Por Diego Aristizábal Múnera - desdeelcuarto@gmail.com

Cuando me contaron que Mauricio Lleras había muerto en la mañana del lunes 26 de diciembre, además de sentir una tristeza profunda, un desamparo aterrador, una orfandad, también pude pensar con énfasis en una frase que no he dejado de repetirme toda esta semana para consolarme: ¡Siquiera lo conocí! Siquiera conocí a un hombre bueno, siquiera coincidimos en esta vida donde hubiera sido facilísimo que pasáramos de largo y me hubiera perdido de todo lo que aprendí de él, de todo el cariño que nos dimos.

En mi pasado oscuro, como diría él, yo trabajaba como profesor de una universidad bogotana y compartir con los estudiantes era una dicha, un ritual sagrado, pero los intríngulis administrativos me daban tanto tedio que en una conversación de cafetería comenté que me encantaría aprender a ser librero. En esa mesa estaba Lisbeth Fog, profesora enamorada del periodismo científico y esposa de un tal Mauricio Lleras, librero y doliente, en todos los sentidos, de la librería Prólogo. “Habla con él”, me dijo. Y eso hice, lo llamé, y con esa voz que nunca olvidaré, con esa seriedad tan cariñosa, me dijo que lo visitara en la librería. En ese entonces quedaba en la carrera 9, entre las calles 81 y 82.

Desde ese día, cuando no tenía clases por la tarde, me volaba de la universidad para aprender del mejor librero que he conocido.
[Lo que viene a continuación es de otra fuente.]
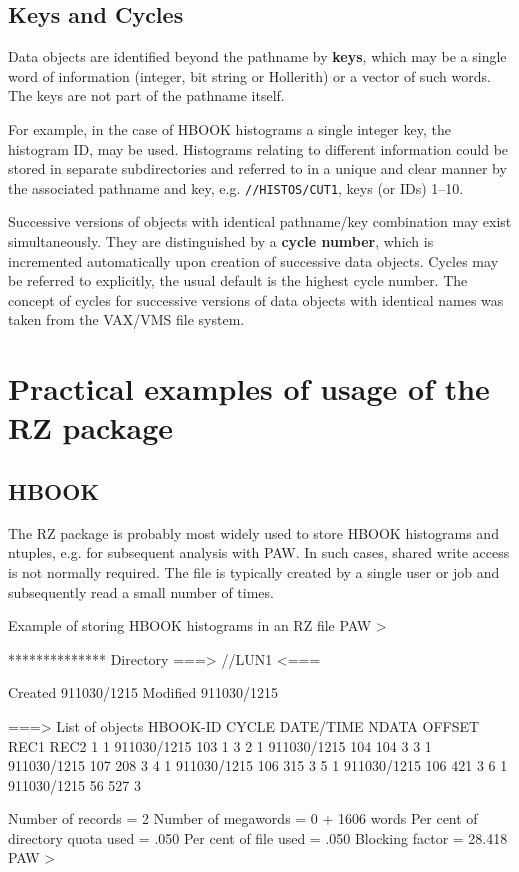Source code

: \subsection{Keys and Cycles}

Data objects are identified beyond the pathname by {\bf keys},
which may be a single word of information
(integer, bit string or Hollerith)
or a vector of such words. The keys are not part of the pathname itself.

For example, in the case of HBOOK histograms a single integer
key, the histogram ID, may be used. Histograms relating to different
information could be stored in separate subdirectories and referred
to in a unique and clear manner by the associated pathname and
key, e.g. {\tt//HISTOS/CUT1}, keys (or IDs) 1--10.

Successive versions of objects with identical
pathname/key combination may exist simultaneously.
They are distinguished by a {\bf cycle number},
which is incremented automatically upon creation of successive data
objects. Cycles may be referred to explicitly,
the usual default is the highest cycle number.
The concept of cycles for successive versions of data objects with
identical names was taken from the VAX/VMS file system.

\newpage
{}
\section{Practical examples of usage of the RZ package}
\subsection{HBOOK}

The RZ package is probably most widely used to store HBOOK 
histograms and ntuples, e.g. for subsequent analysis
with PAW. 
In such cases, shared write access is not normally
required. The file is typically created by a single user
or job and subsequently read a small number of times.

\begin{XMPt}{Example of storing HBOOK histograms in an RZ file}
PAW > 

 ************** Directory ===> //LUN1 <===

                  Created 911030/1215  Modified 911030/1215

 ===> List of objects 
     HBOOK-ID  CYCLE   DATE/TIME   NDATA   OFFSET    REC1    REC2     
          1       1   911030/1215    103       1       3    
          2       1   911030/1215    104     104       3    
          3       1   911030/1215    107     208       3    
          4       1   911030/1215    106     315       3    
          5       1   911030/1215    106     421       3    
          6       1   911030/1215     56     527       3    

  Number of records =    2  Number of megawords =  0 +  1606 words
  Per cent of directory quota used =    .050
  Per cent of file used            =    .050
  Blocking factor                  =  28.418
 PAW >
\end{XMPt}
Me acuerdo que lo primero que me enseñó fue que para ser librero lo primero que había que hacer era sacudir los libros, y me entregó un trapo rojo. Y así, mientras sacudía libros, mientras descubríamos el universo de los dos, nos fuimos queriendo. Y de fondo siempre sonaba música clásica. Y de fondo iban llegando las conversaciones de quienes lo visitaban. Y de fondo conocí mejor a Bogotá. Y de fondo él hablaba con esas personas que llegaban a la librería, sobre las novelas que a él le gustaban, y lo contaba todo con tanta pasión, con tantísima felicidad que cuando el visitante quería saber más él decía con una sonrisa: “Y ya no le cuento más porque le daño la historia”. Y claro, ese libro se iba, y otros más que él leía con fruición todas las noches para tener siempre recomendaciones nuevas, validadas. Porque en Prólogo sólo se vendía lo que le gustaba a Mauricio, y por eso discutía con las editoriales que se empecinaban en mandarle lo que a él no le interesaba vender.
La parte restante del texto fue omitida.